Scorpio Tankers Demonstrates A Solid Second Quarter
Along with its recently announced dividend increase, Scorpio Tankers also reported the results of a fairly solid second quarter even though results failed to meet analysts' expectations. Analysts had been expecting the company to post a loss of $0.04/share; however, STNG posted a loss of $0.06/share on revenue of $57.45 million. It should be noted that the net loss per share excludes a gain of $10.9 million, or $0.06 per share, resulting from the previously announced acquisition of 7,500,000 common shares of the Company in exchange for 3,422,665 shares of Dorian LPG Ltd ("Dorian"), a write-off of $0.3 million, or $0.00 per share, for deferred financing fees relating to the repayment of the STI Spirit Credit Facility in April 2014 and an unrealized gain on derivative financial instruments of $64,769, or $0.00 per share.
One of the factors that stood out most for me during the quarter was the fact that Scorpio demonstrated a $6.7 million increase in its TCE revenue. Time charter equivalent, or TCE revenue is vessel revenues less voyage expenses (including bunkers and port charges). During the second quarter the $6.7 million increase was primarily driven by an increase in the average number of operating vessels (owned and time chartered-in) to 49.3 from 34.9 for the three months ended June 30, 2014 and 2013, respectively.
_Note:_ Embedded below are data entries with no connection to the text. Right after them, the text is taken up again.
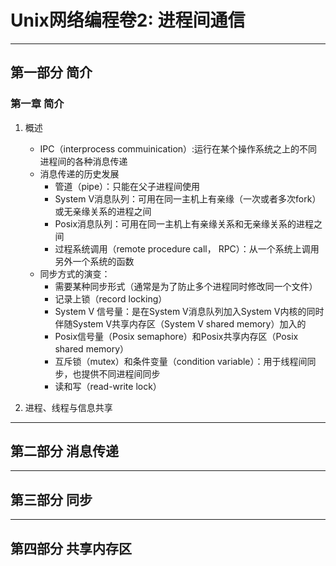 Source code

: # Unix网络编程卷2: 进程间通信

----
## 第一部分 简介

### 第一章 简介

1. 概述
    - IPC（interprocess commuinication）:运行在某个操作系统之上的不同进程间的各种消息传递
    - 消息传递的历史发展
        - 管道（pipe）：只能在父子进程间使用
        - System V消息队列：可用在同一主机上有亲缘（一次或者多次fork）或无亲缘关系的进程之间
        - Posix消息队列：可用在同一主机上有亲缘关系和无亲缘关系的进程之间
        - 过程系统调用（remote procedure call， RPC）：从一个系统上调用另外一个系统的函数
    - 同步方式的演变：
        - 需要某种同步形式（通常是为了防止多个进程同时修改同一个文件）
        - 记录上锁（record locking）
        - System V 信号量：是在System V消息队列加入System V内核的同时伴随System V共享内存区（System V shared memory）加入的
        - Posix信号量（Posix semaphore）和Posix共享内存区（Posix shared memory）
        - 互斥锁（mutex）和条件变量（condition variable）：用于线程间同步，也提供不同进程间同步
        - 读和写（read-write lock）

2. 进程、线程与信息共享


---
## 第二部分 消息传递

---
## 第三部分 同步

---
## 第四部分 共享内存区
It should also be noted that Scorpion Tankers demonstrated promising vessel-related activity throughout the quarter. In April of 2014 the company closed on the sale of two vessels (the Senatore and the STI Spirit) and in July 2014 the company delivered four additional vessels (one LR2, two MR, and one ice-class 1A Handymax) which adds to its quarterly total of eight vessels (six MR and two ice-class 1A Handymax) during Q2 2014. If the number of vessel acquisitions and deliveries continue to increase throughout the remainder of 2014 and into the first half of 2015, I see no reason why the company would be unable to demonstrate solid growth over the next 12-18 months.
For those of you who may be considering a position in Scorpio Tankers, I'd continue to keep an eye on the company's dividend behavior over the next 3-6 months (especially since I see at least one more increase before the end of the year), its vessel-related activity (as such activity has the ability to enhance long-term earnings growth), and its TCE revenues (which are driven by the average number of operating vessels, and anytime the average number of operating vessels increases there's a good chance its TCE revenues will also increase).
Disclosure: The author has no positions in any stocks mentioned, but may initiate a long position in STNG over the next 72 hours. The author wrote this article themselves, and it expresses their own opinions. The author is not receiving compensation for it (other than from Seeking Alpha). The author has no business relationship with any company whose stock is mentioned in this article.